## [Task to carry out]
Return, from the listing that follows, each line containing the word "RESTful".

## [Source data]
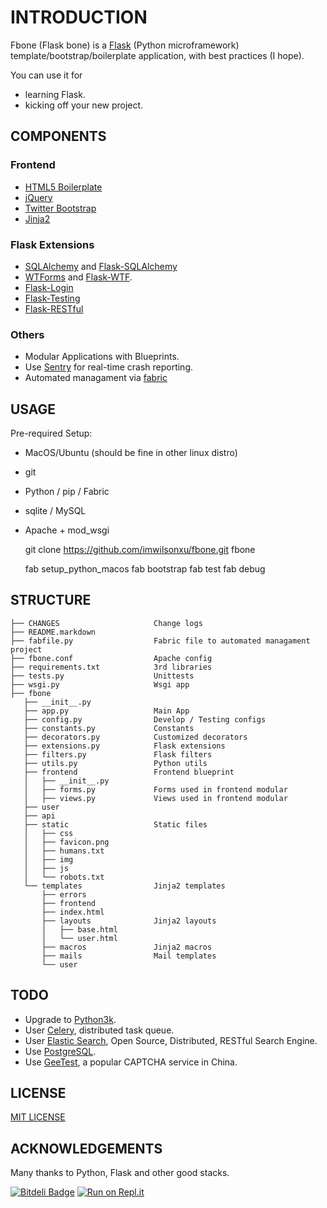 # INTRODUCTION

Fbone (Flask bone) is a [Flask](http://flask.pocoo.org) (Python microframework) template/bootstrap/boilerplate application, with best practices (I hope).

You can use it for

- learning Flask.
- kicking off your new project.

## COMPONENTS

### Frontend

- [HTML5 Boilerplate](https://github.com/h5bp/html5-boilerplate)
- [jQuery](http://jquery.com/)
- [Twitter Bootstrap](https://github.com/twitter/bootstrap)
- [Jinja2](http://jinja.pocoo.org/docs/dev/)

### Flask Extensions

- [SQLAlchemy](http://www.sqlalchemy.org) and [Flask-SQLAlchemy](http://flask-sqlalchemy.pocoo.org)
- [WTForms](http://wtforms.readthedocs.io) and [Flask-WTF](https://flask-wtf.readthedocs.io).
- [Flask-Login](https://flask-login.readthedocs.io)
- [Flask-Testing](https://pythonhosted.org/Flask-Testing/)
- [Flask-RESTful](http://flask-restful-cn.readthedocs.io/)

### Others

- Modular Applications with Blueprints.
- Use [Sentry](https://getsentry.com) for real-time crash reporting.
- Automated managament via [fabric](http://flask.pocoo.org/docs/patterns/fabric/)

## USAGE

Pre-required Setup:

- MacOS/Ubuntu (should be fine in other linux distro)
- git
- Python / pip / Fabric
- sqlite / MySQL
- Apache + mod\_wsgi

    git clone https://github.com/imwilsonxu/fbone.git fbone

    fab setup_python_macos
    fab bootstrap
    fab test
    fab debug

## STRUCTURE

    ├── CHANGES                     Change logs
    ├── README.markdown
    ├── fabfile.py                  Fabric file to automated managament project
    ├── fbone.conf                  Apache config
    ├── requirements.txt            3rd libraries
    ├── tests.py                    Unittests
    ├── wsgi.py                     Wsgi app
    ├── fbone
       ├── __init__.py
       ├── app.py                   Main App
       ├── config.py                Develop / Testing configs
       ├── constants.py             Constants
       ├── decorators.py            Customized decorators
       ├── extensions.py            Flask extensions
       ├── filters.py               Flask filters
       ├── utils.py                 Python utils
       ├── frontend                 Frontend blueprint
       │   ├── __init__.py
       │   ├── forms.py             Forms used in frontend modular
       │   ├── views.py             Views used in frontend modular
       ├── user
       ├── api
       ├── static                   Static files
       │   ├── css
       │   ├── favicon.png
       │   ├── humans.txt
       │   ├── img
       │   ├── js
       │   └── robots.txt
       └── templates                Jinja2 templates
           ├── errors
           ├── frontend
           ├── index.html
           ├── layouts              Jinja2 layouts
           │   ├── base.html
           │   └── user.html
           ├── macros               Jinja2 macros
           ├── mails                Mail templates
           └── user

## TODO

- Upgrade to [Python3k](https://www.python.org/download/releases/3.0/).
- User [Celery](http://celeryprojet.org), distributed task queue.
- User [Elastic Search](https://github.com/elastic/elasticsearch), Open Source, Distributed, RESTful Search Engine.
- Use [PostgreSQL](https://www.postgresql.org).
- Use [GeeTest](http://www.geetest.com), a popular CAPTCHA service in China.

## LICENSE

[MIT LICENSE](http://www.tldrlegal.com/license/mit-license)

## ACKNOWLEDGEMENTS

Many thanks to Python, Flask and other good stacks.


[![Bitdeli Badge](https://d2weczhvl823v0.cloudfront.net/imwilsonxu/fbone/trend.png)](https://bitdeli.com/free "Bitdeli Badge")
[![Run on Repl.it](https://repl.it/badge/github/imwilsonxu/fbone)](https://repl.it/github/imwilsonxu/fbone)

## [Response for this exercise]
- [Flask-RESTful](http://flask-restful-cn.readthedocs.io/)
- User [Elastic Search](https://github.com/elastic/elasticsearch), Open Source, Distributed, RESTful Search Engine.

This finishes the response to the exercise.